Se Minecraft è quindi un sistema semantico, quale è la metafisica sottesa ad esso? In primo luogo è dato un rapporto con l’essere, stilizzato ma preciso nell’essenza: il mondo è fatto di enti a disposizione del soggetto: risorse, più o meno docili o minacciose, ma alla fine dominabili. Questa è una metafisica vecchia e ormai entrata nel senso comune assieme al dominio della tecnica.
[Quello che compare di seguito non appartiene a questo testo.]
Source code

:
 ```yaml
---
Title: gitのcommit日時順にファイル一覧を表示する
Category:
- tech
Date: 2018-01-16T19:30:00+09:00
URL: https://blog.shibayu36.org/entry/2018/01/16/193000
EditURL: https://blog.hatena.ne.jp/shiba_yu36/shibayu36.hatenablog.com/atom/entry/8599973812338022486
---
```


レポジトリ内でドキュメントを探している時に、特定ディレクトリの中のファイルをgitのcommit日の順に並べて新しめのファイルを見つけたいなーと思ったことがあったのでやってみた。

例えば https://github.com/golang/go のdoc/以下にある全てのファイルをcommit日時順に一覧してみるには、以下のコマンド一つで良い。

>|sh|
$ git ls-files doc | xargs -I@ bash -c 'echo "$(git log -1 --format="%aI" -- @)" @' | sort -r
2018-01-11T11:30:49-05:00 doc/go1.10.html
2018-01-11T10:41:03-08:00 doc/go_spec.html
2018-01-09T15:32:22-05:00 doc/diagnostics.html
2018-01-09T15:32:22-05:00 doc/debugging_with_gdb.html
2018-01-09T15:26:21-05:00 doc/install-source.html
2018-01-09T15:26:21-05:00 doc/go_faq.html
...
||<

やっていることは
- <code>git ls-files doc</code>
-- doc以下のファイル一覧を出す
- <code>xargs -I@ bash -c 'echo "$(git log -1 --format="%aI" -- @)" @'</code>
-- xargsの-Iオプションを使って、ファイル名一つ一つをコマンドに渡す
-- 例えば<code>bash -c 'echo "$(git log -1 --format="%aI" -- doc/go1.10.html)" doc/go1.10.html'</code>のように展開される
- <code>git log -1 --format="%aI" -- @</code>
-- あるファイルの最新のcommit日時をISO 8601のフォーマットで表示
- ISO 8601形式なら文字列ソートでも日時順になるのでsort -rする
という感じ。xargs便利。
In secondo luogo il mondo esiste solamente quando viene esplorato. Questa è già una prospettiva molto più recente, che potremmo far risalire al fisico Niels Bohr secondo il quale la Luna esiste solo quando un osservatore la guarda (può sembrare una battuta ma è proprio il modo paradossale con cui hanno sintetizzato il problema lui e Albert Einstein in una discussione sulla intima natura del mondo fisico). Secondo la fisica quantistica del secolo scorso la permanenza ingenua degli oggetti nell’universo non è più un dato così scontato. Abbiamo qui una corrispondenza con la metafisica sottesa alla fisica più recente. Forse le nuove generazioni stanno assimilando questa concezione della realtà proprio attraverso una esperienza del mondo sempre più mediata dalla rete mondiale dei dispositivi elettronici.

In terzo luogo esistono gli altri giocatori, con le loro interferenze nelle nostre azioni e nei nostri obiettivi, senza vincoli dettati da regole stringenti di una meccanica di gioco predeterminata, come avviene nei comuni videogiochi. Si interagisce come nella vita reale, con il massimo di libertà e imprevedibilità. E quindi si apre uno sconfinato territorio di negoziazione e conflitto etico e psicologico. Questa prospettiva è forse rintracciabile come il terreno della “metafisica dell’altro” di Emmanuel Levinas che non a caso si è sviluppata nel periodo di decostruzione dell’oggettualità fisica classica.

In definitiva questo meta-gioco credo abbia successo perché fornisce uno strumento semantico di rappresentazione della realtà esperienziale che è qualitativamente adeguato al livello di comprensione dell’essere proprio della nostra civiltà attuale. Oltretutto nella forma del gioco, cioè senza le gabbie sociali e mentali che la famiglia, la scuola e i media infliggono sistematicamente ai ragazzi.